Richard Howard, senior vice president of sales and marketing for Daimler Trucks North America, recently sat down for an interview. Daimler is Freightliner’s parent company, and Detroit is also part of the family. Here’s how Howard sees the future.
Focusing on three priorities
Howard quickly acknowledges that Freightliner’s recent market-leading surge in sales is due to Cascadia Evolution and the Detroit Powertrain. But he says industry leadership is about more than products. “It’s the result of being able to deliver the best at all levels of our organization,” he says, “and ensuring that we are all motivated by the same three priorities: product; customer driven; and winning team.”
That’s a long-term process. Daimler established a vision and strategy many years ago and continues to focus on that. Howard says it is a comprehensive effort — focusing on the three priorities enables Daimler (and Freightliner) to give customers the best all-around product and experience.
On the product side . . .
Bringing Freightliner together with Detroit has enabled integrated solutions that help customers save money down the road. Howard sees it as a partnership. “Our customers tell us what they need for their business and our development is driven by that need.”
Broader thinking results in a product Howard describes as more than simply the sum of its equipment parts. He points to the Detroit Powertrain as an example. “The penetration of automated manual transmissions has more than doubled over the past couple of years,” he notes, “and our customers tell us that the Detroit DT12 offers unmatched advantages in fuel economy, safety, driver comfort and performance.”
Further, Howard suggests innovations such as Detroit Connect and Detroit Assurance offer a new opportunity to align customer-stated needs with the best products to meet those needs. “Ultimately,” he says, “it’s not just about the powertrain, but it’s about our overall ability to deliver solutions that fulfill customers’ expectations on all levels.”
It all adds up to the best total cost of ownership.
Howard sees a bright future for Daimler’s Detroit Powertrain, since 80% of new Class 8 Freightliner customers are spec’ing Detroit power for their new trucks. Even before the integrated powertrain went into production last March, the company was racking up orders.
The goal is to help customers “run smarter, not harder.” Vehicle integration makes that possible. “That’s also why vehicle integration is so important to fleet managers,” notes Howard. They are better able to understand their own business needs more clearly and choose the best options that support those needs.
On the customer-driven side . . .
Vehicle integration may be a core part of the Daimler strategy, but Howard says the company “will continue to offer customers choices that will best fit their needs. We will keep listening to our customers, and we will never stop striving for continuous improvement.

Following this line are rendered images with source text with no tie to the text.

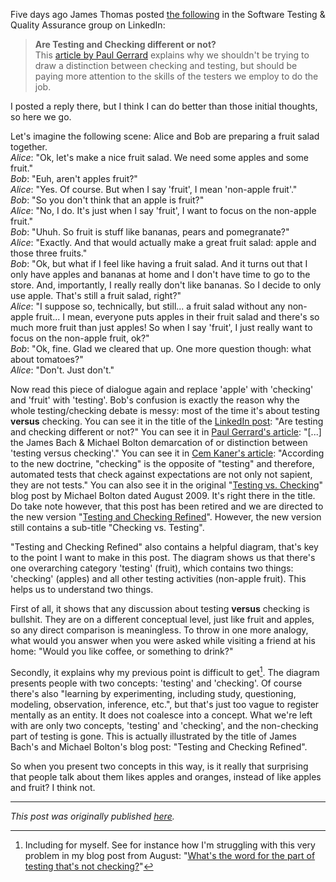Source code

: <!--
.. title: Why the testing/checking debate is so messy - a fruit salad analogy
.. slug: why-the-testingchecking-debate-is-so-messy-a-fruit-salad-analogy
.. date: 2015-11-15 12:17:12 UTC+01:00
.. tags: semantics, context-driven testing, testing and checking
.. category: philosophy of testing
.. link: 
.. description:
.. type: text
-->

Five days ago James Thomas posted [the following](https://www.linkedin.com/grp/post/55636-6069749695687770112?trk=groups-post-b-title) in the Software Testing & Quality Assurance group on LinkedIn:

> **Are Testing and Checking different or not?**  
> This [article by Paul Gerrard](http://gerrardconsulting.com/?q=node/659) explains why we shouldn't be trying to draw a distinction between checking and testing, but should be paying more attention to the skills of the testers we employ to do the job.

I posted a reply there, but I think I can do better than those initial thoughts, so here we go.

Let's imagine the following scene: Alice and Bob are preparing a fruit salad together.  
*Alice*: "Ok, let's make a nice fruit salad. We need some apples and some fruit."  
*Bob*: "Euh, aren't apples fruit?"  
*Alice*: "Yes. Of course. But when I say 'fruit', I mean 'non-apple fruit'."<!-- TEASER_END -->  
*Bob*: "So you don't think that an apple is fruit?"  
*Alice*: "No, I do. It's just when I say 'fruit', I want to focus on the non-apple fruit."  
*Bob*: "Uhuh. So fruit is stuff like bananas, pears and pomegranate?"  
*Alice*: "Exactly. And that would actually make a great fruit salad: apple and those three fruits."  
*Bob*: "Ok, but what if I feel like having a fruit salad. And it turns out that I only have apples and bananas at home and I don't have time to go to the store. And, importantly, I really really don't like bananas. So I decide to only use apple. That's still a fruit salad, right?"  
*Alice*: "I suppose so, technically, but still... a fruit salad without any non-apple fruit... I mean, everyone puts apples in their fruit salad and there's so much more fruit than just apples! So when I say 'fruit', I just really want to focus on the non-apple fruit, ok?"  
*Bob*: "Ok, fine. Glad we cleared that up. One more question though: what about tomatoes?"  
*Alice*: "Don't. Just don't."

Now read this piece of dialogue again and replace 'apple' with 'checking' and 'fruit' with 'testing'. Bob's confusion is exactly the reason why the whole testing/checking debate is messy: most of the time it's about testing **versus** checking. You can see it in the title of the [LinkedIn post](https://www.linkedin.com/grp/post/55636-6069749695687770112?trk=groups-post-b-title): "Are testing and checking different or not?" You can see it in [Paul Gerrard's article](http://gerrardconsulting.com/?q=node/659): "[...] the James Bach & Michael Bolton demarcation of or distinction between 'testing versus checking'." You can see it in [Cem Kaner's article](http://context-driven-testing.com/?p=69): "According to the new doctrine, "checking" is the opposite of "testing" and therefore, automated tests that check against expectations are not only not sapient, they are not tests." You can also see it in the original "[Testing vs. Checking](http://www.developsense.com/blog/2009/08/testing-vs-checking/)" blog post by Michael Bolton dated August 2009. It's right there in the title. Do take note however, that this post has been retired and we are directed to the new version "[Testing and Checking Refined](http://www.satisfice.com/blog/archives/856)". However, the new version still contains a sub-title "Checking vs. Testing".

"Testing and Checking Refined" also contains a helpful diagram, that's key to the point I want to make in this post. The diagram shows us that there's one overarching category 'testing' (fruit), which contains two things: 'checking' (apples) and all other testing activities (non-apple fruit). This helps us to understand two things.

First of all, it shows that any discussion about testing **versus** checking is bullshit. They are on a different conceptual level, just like fruit and apples, so any direct comparison is meaningless. To throw in one more analogy, what would you answer when you were asked while visiting a friend at his home: "Would you like coffee, or something to drink?"

Secondly, it explains why my previous point is difficult to get[^1]. The diagram presents people with two concepts: 'testing' and 'checking'. Of course there's also "learning by experimenting, including study, questioning, modeling, observation, inference, etc.", but that's just too vague to register mentally as an entity. It does not coalesce into a concept. What we're left with are only two concepts, 'testing' and 'checking', and the non-checking part of testing is gone. This is actually illustrated by the title of James Bach's and Michael Bolton's blog post: "Testing and Checking Refined".

So when you present two concepts in this way, is it really that surprising that people talk about them likes apples and oranges, instead of like apples and fruit? I think not.

---

*This post was originally published [here](https://testingcurve.wordpress.com/2015/11/15/why-the-testingchecking-debate-is-so-messy-a-fruit-salad-analogy/).*

[^1]: Including for myself. See for instance how I'm struggling with this very problem in my blog post from August: "[What's the word for the part of testing that's not checking?](link://slug/whats-the-word-for-the-part-of-testing-thats-not-checking)"
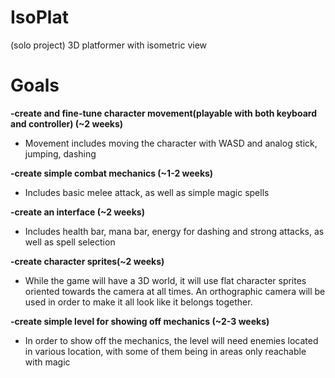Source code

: # IsoPlat

(solo project)
3D platformer with isometric view

# Goals


**-create and fine-tune character movement(playable with both keyboard and controller) (~2 weeks)**
* Movement includes moving the character with WASD and analog stick, jumping, dashing

**-create simple combat mechanics (~1-2 weeks)**
* Includes basic melee attack, as well as simple magic spells

**-create an interface (~2 weeks)**
* Includes health bar, mana bar, energy for dashing and strong attacks, as well as spell selection

**-create character sprites(~2 weeks)**
* While the game will have a 3D world, it will use flat character sprites oriented towards the camera at all times. An orthographic camera will be used in order to make it all look like it belongs together.

**-create simple level for showing off mechanics (~2-3 weeks)**

* In order to show off the mechanics, the level will need enemies located in various location, with some of them being in areas only reachable with magic
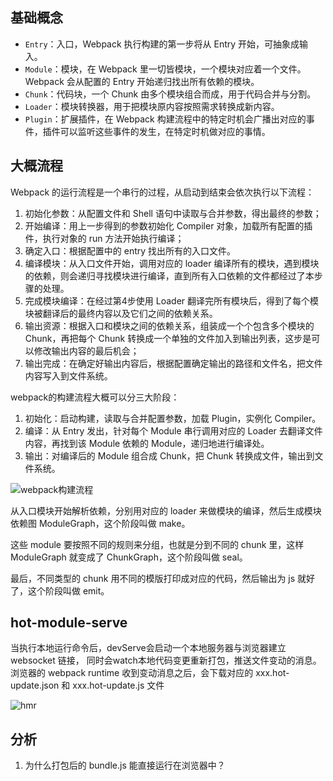 ## 基础概念

- `Entry`：入口，Webpack 执行构建的第一步将从 Entry 开始，可抽象成输入。
- `Module`：模块，在 Webpack 里一切皆模块，一个模块对应着一个文件。Webpack 会从配置的 Entry 开始递归找出所有依赖的模块。
- `Chunk`：代码块，一个 Chunk 由多个模块组合而成，用于代码合并与分割。
- `Loader`：模块转换器，用于把模块原内容按照需求转换成新内容。
- `Plugin`：扩展插件，在 Webpack 构建流程中的特定时机会广播出对应的事件，插件可以监听这些事件的发生，在特定时机做对应的事情。

## 大概流程

Webpack 的运行流程是一个串行的过程，从启动到结束会依次执行以下流程：

1. 初始化参数：从配置文件和 Shell 语句中读取与合并参数，得出最终的参数；
2. 开始编译：用上一步得到的参数初始化 Compiler 对象，加载所有配置的插件，执行对象的 run 方法开始执行编译；
3. 确定入口：根据配置中的 entry 找出所有的入口文件。
4. 编译模块：从入口文件开始，调用对应的 loader 编译所有的模块，遇到模块的依赖，则会递归寻找模块进行编译，直到所有入口依赖的文件都经过了本步骤的处理。
5. 完成模块编译：在经过第4步使用 Loader 翻译完所有模块后，得到了每个模块被翻译后的最终内容以及它们之间的依赖关系。
6. 输出资源：根据入口和模块之间的依赖关系，组装成一个个包含多个模块的 Chunk，再把每个 Chunk 转换成一个单独的文件加入到输出列表，这步是可以修改输出内容的最后机会；
7. 输出完成：在确定好输出内容后，根据配置确定输出的路径和文件名，把文件内容写入到文件系统。

webpack的构建流程大概可以分三大阶段：

1. 初始化：启动构建，读取与合并配置参数，加载 Plugin，实例化 Compiler。
2. 编译：从 Entry 发出，针对每个 Module 串行调用对应的 Loader 去翻译文件内容，再找到该 Module 依赖的 Module，递归地进行编译处。
3. 输出：对编译后的 Module 组合成 Chunk，把 Chunk 转换成文件，输出到文件系统。

![webpack构建流程](https://p3-juejin.byteimg.com/tos-cn-i-k3u1fbpfcp/4dfc039f8e5d4a479de1c219b6ecaf74~tplv-k3u1fbpfcp-zoom-in-crop-mark:1512:0:0:0.awebp?)

从入口模块开始解析依赖，分别用对应的 loader 来做模块的编译，然后生成模块依赖图 ModuleGraph，这个阶段叫做 make。

这些 module 要按照不同的规则来分组，也就是分到不同的 chunk 里，这样 ModuleGraph 就变成了 ChunkGraph，这个阶段叫做 seal。

最后，不同类型的 chunk 用不同的模版打印成对应的代码，然后输出为 js 就好了，这个阶段叫做 emit。


## hot-module-serve

当执行本地运行命令后，devServe会启动一个本地服务器与浏览器建立 websocket 链接， 同时会watch本地代码变更重新打包，推送文件变动的消息。
浏览器的 webpack runtime 收到变动消息之后，会下载对应的 xxx.hot-update.json 和 xxx.hot-update.js 文件

![hmr](https://p6-juejin.byteimg.com/tos-cn-i-k3u1fbpfcp/2fc6feba9cef4c66940d43ce9e23eb1b~tplv-k3u1fbpfcp-zoom-in-crop-mark:1512:0:0:0.awebp?)

## 分析

1. 为什么打包后的 bundle.js 能直接运行在浏览器中？



<!-- https://juejin.cn/post/6844903614469636103 -->
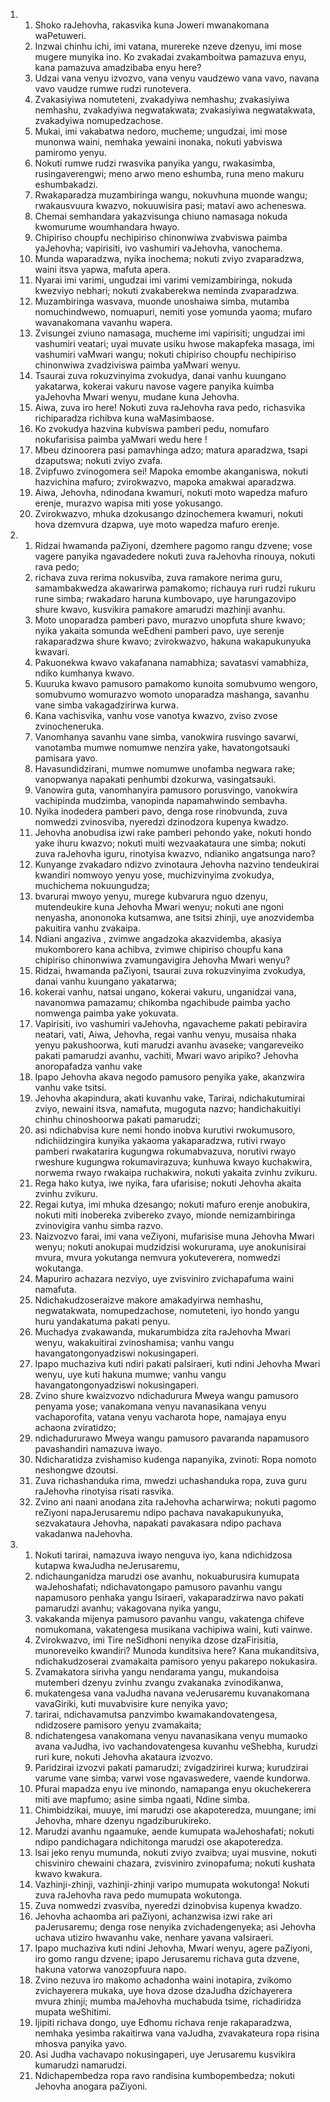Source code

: <ol>
  <li>
    <ol>
      <li>Shoko raJehovha, rakasvika kuna Joweri mwanakomana waPetuweri.</li>
      <li>Inzwai chinhu ichi, imi vatana, murereke nzeve dzenyu, imi mose mugere munyika ino. Ko zvakadai zvakamboitwa pamazuva enyu, kana pamazuva amadzibaba enyu here?</li>
      <li>Udzai vana venyu izvozvo, vana venyu vaudzewo vana vavo, navana vavo vaudze rumwe rudzi runotevera.</li>
      <li>Zvakasiyiwa nomuteteni, zvakadyiwa nemhashu; zvakasiyiwa nemhashu, zvakadyiwa negwatakwata; zvakasiyiwa negwatakwata, zvakadyiwa nomupedzachose.</li>
      <li>Mukai, imi vakabatwa nedoro, mucheme; ungudzai, imi mose munonwa waini, nemhaka yewaini inonaka, nokuti yabviswa pamiromo yenyu.</li>
      <li>Nokuti rumwe rudzi rwasvika panyika yangu, rwakasimba, rusingaverengwi; meno arwo meno eshumba, runa meno makuru eshumbakadzi.</li>
      <li>Rwakaparadza muzambiringa wangu, nokuvhuna muonde wangu; rwakausvuura kwazvo, nokuuwisira pasi; matavi awo acheneswa.</li>
      <li>Chemai semhandara yakazvisunga chiuno namasaga nokuda kwomurume woumhandara hwayo.</li>
      <li>Chipiriso choupfu nechipiriso chinonwiwa zvabviswa paimba yaJehovha; vapirisiti, ivo vashumiri vaJehovha, vanochema.</li>
      <li>Munda waparadzwa, nyika inochema; nokuti zviyo zvaparadzwa, waini itsva yapwa, mafuta apera.</li>
      <li>Nyarai imi varimi, ungudzai imi varimi vemizambiringa, nokuda kwezviyo nebhari; nokuti zvakaberekwa neminda zvaparadzwa.</li>
      <li>Muzambiringa wasvava, muonde unoshaiwa simba, mutamba nomuchindwewo, nomuapuri, nemiti yose yomunda yaoma; mufaro wavanakomana vavanhu wapera.</li>
      <li>Zvisungei zviuno namasaga, mucheme imi vapirisiti; ungudzai imi vashumiri veatari; uyai muvate usiku hwose makapfeka masaga, imi vashumiri vaMwari wangu; nokuti chipiriso choupfu nechipiriso chinonwiwa zvadziviswa paimba yaMwari wenyu.</li>
      <li>Tsaurai zuva rokuzvinyima zvokudya, danai vanhu kuungano yakatarwa, kokerai vakuru navose vagere panyika kuimba yaJehovha Mwari wenyu, mudane kuna Jehovha.</li>
      <li>Aiwa, zuva iro here! Nokuti zuva raJehovha rava pedo, richasvika richiparadza richibva kuna waMasimbaose.</li>
      <li>Ko zvokudya hazvina kubviswa pamberi pedu, nomufaro nokufarisisa paimba yaMwari wedu here !</li>
      <li>Mbeu dzinoorera pasi pamavhinga adzo; matura aparadzwa, tsapi dzaputswa; nokuti zviyo zvafa.</li>
      <li>Zvipfuwo zvinogomera sei! Mapoka emombe akanganiswa, nokuti hazvichina mafuro; zvirokwazvo, mapoka amakwai aparadzwa.</li>
      <li>Aiwa, Jehovha, ndinodana kwamuri, nokuti moto wapedza mafuro erenje, murazvo wapisa miti yose yokusango.</li>
      <li>Zvirokwazvo, mhuka dzokusango dzinochemera kwamuri, nokuti hova dzemvura dzapwa, uye moto wapedza mafuro erenje.</li>
    </ol>
  </li>
  <li>
    <ol>
      <li>Ridzai hwamanda paZiyoni, dzemhere pagomo rangu dzvene; vose vagere panyika ngavadedere nokuti zuva raJehovha rinouya, nokuti rava pedo;</li>
      <li>richava zuva rerima nokusviba, zuva ramakore nerima guru, samambakwedza akawarirwa pamakomo; richauya ruri rudzi rukuru rune simba; rwakadaro haruna kumbovapo, uye harungazovipo shure kwavo, kusvikira pamakore amarudzi mazhinji avanhu.</li>
      <li>Moto unoparadza pamberi pavo, murazvo unopfuta shure kwavo; nyika yakaita somunda weEdheni pamberi pavo, uye serenje rakaparadzwa shure kwavo; zvirokwazvo, hakuna wakapukunyuka kwavari.</li>
      <li>Pakuonekwa kwavo vakafanana namabhiza; savatasvi vamabhiza, ndiko kumhanya kwavo.</li>
      <li>Kuuruka kwavo pamusoro pamakomo kunoita somubvumo wengoro, somubvumo womurazvo womoto unoparadza mashanga, savanhu vane simba vakagadzirirwa kurwa.</li>
      <li>Kana vachisvika, vanhu vose vanotya kwazvo, zviso zvose zvinocheneruka.</li>
      <li>Vanomhanya savanhu vane simba, vanokwira rusvingo savarwi, vanotamba mumwe nomumwe nenzira yake, havatongotsauki pamisara yavo.</li>
      <li>Havasundidzirani, mumwe nomumwe unofamba negwara rake; vanopwanya napakati penhumbi dzokurwa, vasingatsauki.</li>
      <li>Vanowira guta, vanomhanyira pamusoro porusvingo, vanokwira vachipinda mudzimba, vanopinda napamahwindo sembavha.</li>
      <li>Nyika inodedera pamberi pavo, denga rose rinobvunda, zuva nomwedzi zvinosviba, nyeredzi dzinodzora kupenya kwadzo.</li>
      <li>Jehovha anobudisa izwi rake pamberi pehondo yake, nokuti hondo yake ihuru kwazvo; nokuti muiti wezvaakataura une simba; nokuti zuva raJehovha iguru, rinotyisa kwazvo, ndianiko angatsunga naro?</li>
      <li>Kunyange zvakadaro ndizvo zvinotaura Jehovha nazvino tendeukirai kwandiri nomwoyo yenyu yose, muchizvinyima zvokudya, muchichema nokuungudza;</li>
      <li>bvarurai mwoyo yenyu, murege kubvarura nguo dzenyu, mutendeukire kuna Jehovha Mwari wenyu; nokuti ane ngoni nenyasha, anononoka kutsamwa, ane tsitsi zhinji, uye anozvidemba pakuitira vanhu zvakaipa.</li>
      <li>Ndiani angaziva , zvimwe angadzoka akazvidemba, akasiya mukomborero kana achibva, zvimwe chipiriso choupfu kana chipiriso chinonwiwa zvamungavigira Jehovha Mwari wenyu?</li>
      <li>Ridzai, hwamanda paZiyoni, tsaurai zuva rokuzvinyima zvokudya, danai vanhu kuungano yakatarwa;</li>
      <li>kokerai vanhu, natsai ungano, kokerai vakuru, unganidzai vana, navanomwa pamazamu; chikomba ngachibude paimba yacho nomwenga paimba yake yokuvata.</li>
      <li>Vapirisiti, ivo vashumiri vaJehovha, ngavacheme pakati pebiravira neatari, vati, Aiwa, Jehovha, regai vanhu venyu, musaisa nhaka yenyu pakushoorwa, kuti marudzi avanhu avaseke; vangareveiko pakati pamarudzi avanhu, vachiti, Mwari wavo aripiko? Jehovha anoropafadza vanhu vake</li>
      <li>Ipapo Jehovha akava negodo pamusoro penyika yake, akanzwira vanhu vake tsitsi.</li>
      <li>Jehovha akapindura, akati kuvanhu vake, Tarirai, ndichakutumirai zviyo, newaini itsva, namafuta, mugoguta nazvo; handichakuitiyi chinhu chinoshoorwa pakati pamarudzi;</li>
      <li>asi ndichabvisa kure nemi hondo inobva kurutivi rwokumusoro, ndichiidzingira kunyika yakaoma yakaparadzwa, rutivi rwayo pamberi rwakatarira kugungwa rokumabvazuva, norutivi rwayo rweshure kugungwa rokumavirazuva; kunhuwa kwayo kuchakwira, norwema rwayo rwakaipa ruchakwira, nokuti yakaita zvinhu zvikuru.</li>
      <li>Rega hako kutya, iwe nyika, fara ufarisise; nokuti Jehovha akaita zvinhu zvikuru.</li>
      <li>Regai kutya, imi mhuka dzesango; nokuti mafuro erenje anobukira, nokuti miti inobereka zvibereko zvayo, mionde nemizambiringa zvinovigira vanhu simba razvo.</li>
      <li>Naizvozvo farai, imi vana veZiyoni, mufarisise muna Jehovha Mwari wenyu; nokuti anokupai mudzidzisi wokururama, uye anokunisirai mvura, mvura yokutanga nemvura yokuteverera, nomwedzi wokutanga.</li>
      <li>Mapuriro achazara nezviyo, uye zvisviniro zvichapafuma waini namafuta.</li>
      <li>Ndichakudzoseraizve makore amakadyirwa nemhashu, negwatakwata, nomupedzachose, nomuteteni, iyo hondo yangu huru yandakatuma pakati penyu.</li>
      <li>Muchadya zvakawanda, mukarumbidza zita raJehovha Mwari wenyu, wakakuitirai zvinoshamisa; vanhu vangu havangatongonyadziswi nokusingaperi.</li>
      <li>Ipapo muchaziva kuti ndiri pakati paIsiraeri, kuti ndini Jehovha Mwari wenyu, uye kuti hakuna mumwe; vanhu vangu havangatongonyadziswi nokusingaperi.</li>
      <li>Zvino shure kwaizvozvo ndichadurura Mweya wangu pamusoro penyama yose; vanakomana venyu navanasikana venyu vachaporofita, vatana venyu vacharota hope, namajaya enyu achaona zviratidzo;</li>
      <li>ndichadururawo Mweya wangu pamusoro pavaranda napamusoro pavashandiri namazuva iwayo.</li>
      <li>Ndicharatidza zvishamiso kudenga napanyika, zvinoti: Ropa nomoto neshongwe dzoutsi.</li>
      <li>Zuva richashanduka rima, mwedzi uchashanduka ropa, zuva guru raJehovha rinotyisa risati rasvika.</li>
      <li>Zvino ani naani anodana zita raJehovha acharwirwa; nokuti pagomo reZiyoni napaJerusaremu ndipo pachava navakapukunyuka, sezvakataura Jehovha, napakati pavakasara ndipo pachava vakadanwa naJehovha.</li>
    </ol>
  </li>
  <li>
    <ol>
      <li>Nokuti tarirai, namazuva iwayo nenguva iyo, kana ndichidzosa kutapwa kwaJudha neJerusaremu,</li>
      <li>ndichaunganidza marudzi ose avanhu, nokuaburusira kumupata waJehoshafati; ndichavatongapo pamusoro pavanhu vangu napamusoro penhaka yangu Isiraeri, vakaparadzirwa navo pakati pamarudzi avanhu; vakagovana nyika yangu,</li>
      <li>vakakanda mijenya pamusoro pavanhu vangu, vakatenga chifeve nomukomana, vakatengesa musikana vachipiwa waini, kuti vainwe.</li>
      <li>Zvirokwazvo, imi Tire neSidhoni nenyika dzose dzaFirisitia, munoreveiko kwandiri? Munoda kunditsiva here? Kana mukanditsiva, ndichakudzoserai zvamakaita pamisoro yenyu pakarepo nokukasira.</li>
      <li>Zvamakatora sirivha yangu nendarama yangu, mukandoisa mutemberi dzenyu zvinhu zvangu zvakanaka zvinodikanwa,</li>
      <li>mukatengesa vana vaJudha navana veJerusaremu kuvanakomana vavaGiriki, kuti muvabvisire kure nenyika yavo;</li>
      <li>tarirai, ndichavamutsa panzvimbo kwamakandovatengesa, ndidzosere pamisoro yenyu zvamakaita;</li>
      <li>ndichatengesa vanakomana venyu navanasikana venyu mumaoko avana vaJudha, ivo vachandovatengesa kuvanhu veShebha, kurudzi ruri kure, nokuti Jehovha akataura izvozvo.</li>
      <li>Paridzirai izvozvi pakati pamarudzi; zvigadzirirei kurwa; kurudzirai varume vane simba; varwi vose ngavaswedere, vaende kundorwa.</li>
      <li>Pfurai mapadza enyu ive minondo, namapanga enyu okuchekerera miti ave mapfumo; asine simba ngaati, Ndine simba.</li>
      <li>Chimbidzikai, muuye, imi marudzi ose akapoteredza, muungane; imi Jehovha, mhare dzenyu ngadziburukireko.</li>
      <li>Marudzi avanhu ngaamuke, aende kumupata waJehoshafati; nokuti ndipo pandichagara ndichitonga marudzi ose akapoteredza.</li>
      <li>lsai jeko renyu mumunda, nokuti zviyo zvaibva; uyai musvine, nokuti chisviniro chewaini chazara, zvisviniro zvinopafuma; nokuti kushata kwavo kwakura.</li>
      <li>Vazhinji-zhinji, vazhinji-zhinji varipo mumupata wokutonga! Nokuti zuva raJehovha rava pedo mumupata wokutonga.</li>
      <li>Zuva nomwedzi zvasviba, nyeredzi dzinobvisa kupenya kwadzo.</li>
      <li>Jehovha achaomba ari paZiyoni, achanzwisa izwi rake ari paJerusaremu; denga rose nenyika zvichadengenyeka; asi Jehovha uchava utiziro hwavanhu vake, nenhare yavana vaIsiraeri.</li>
      <li>Ipapo muchaziva kuti ndini Jehovha, Mwari wenyu, agere paZiyoni, iro gomo rangu dzvene; ipapo Jerusaremu richava guta dzvene, hakuna vatorwa vanozopfuura napo.</li>
      <li>Zvino nezuva iro makomo achadonha waini inotapira, zvikomo zvichayerera mukaka, uye hova dzose dzaJudha dzichayerera mvura zhinji; mumba maJehovha muchabuda tsime, richadiridza mupata weShitimi.</li>
      <li>Ijipiti richava dongo, uye Edhomu richava renje rakaparadzwa, nemhaka yesimba rakaitirwa vana vaJudha, zvavakateura ropa risina mhosva panyika yavo.</li>
      <li>Asi Judha vachavapo nokusingaperi, uye Jerusaremu kusvikira kumarudzi namarudzi.</li>
      <li>Ndichapembedza ropa ravo randisina kumbopembedza; nokuti Jehovha anogara paZiyoni.</li>
    </ol>
  </li>
</ol>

We will also continue to ensure our customers understand the full value we can provide to them.”
Evidently Daimler and Freightliner have more work to do in that area. According to Howard, “We’ve had customers say that if they knew in advance how much our truck ultimately saved them, they would have spec’d more safety and performance features.” Now that Integrated Powertrain and Detroit Assurance are available, customers can more easily understand the performance and efficiency benefits available.
Everyone’s part of the winning team.
“We’d like to say a big thank you to our customers and partners for their trust,” summarizes Howard. “We take nothing for granted, remaining fully customer driven and we will continue to improve and invest in our customers via our products, our people and our Freightliner dealer network.”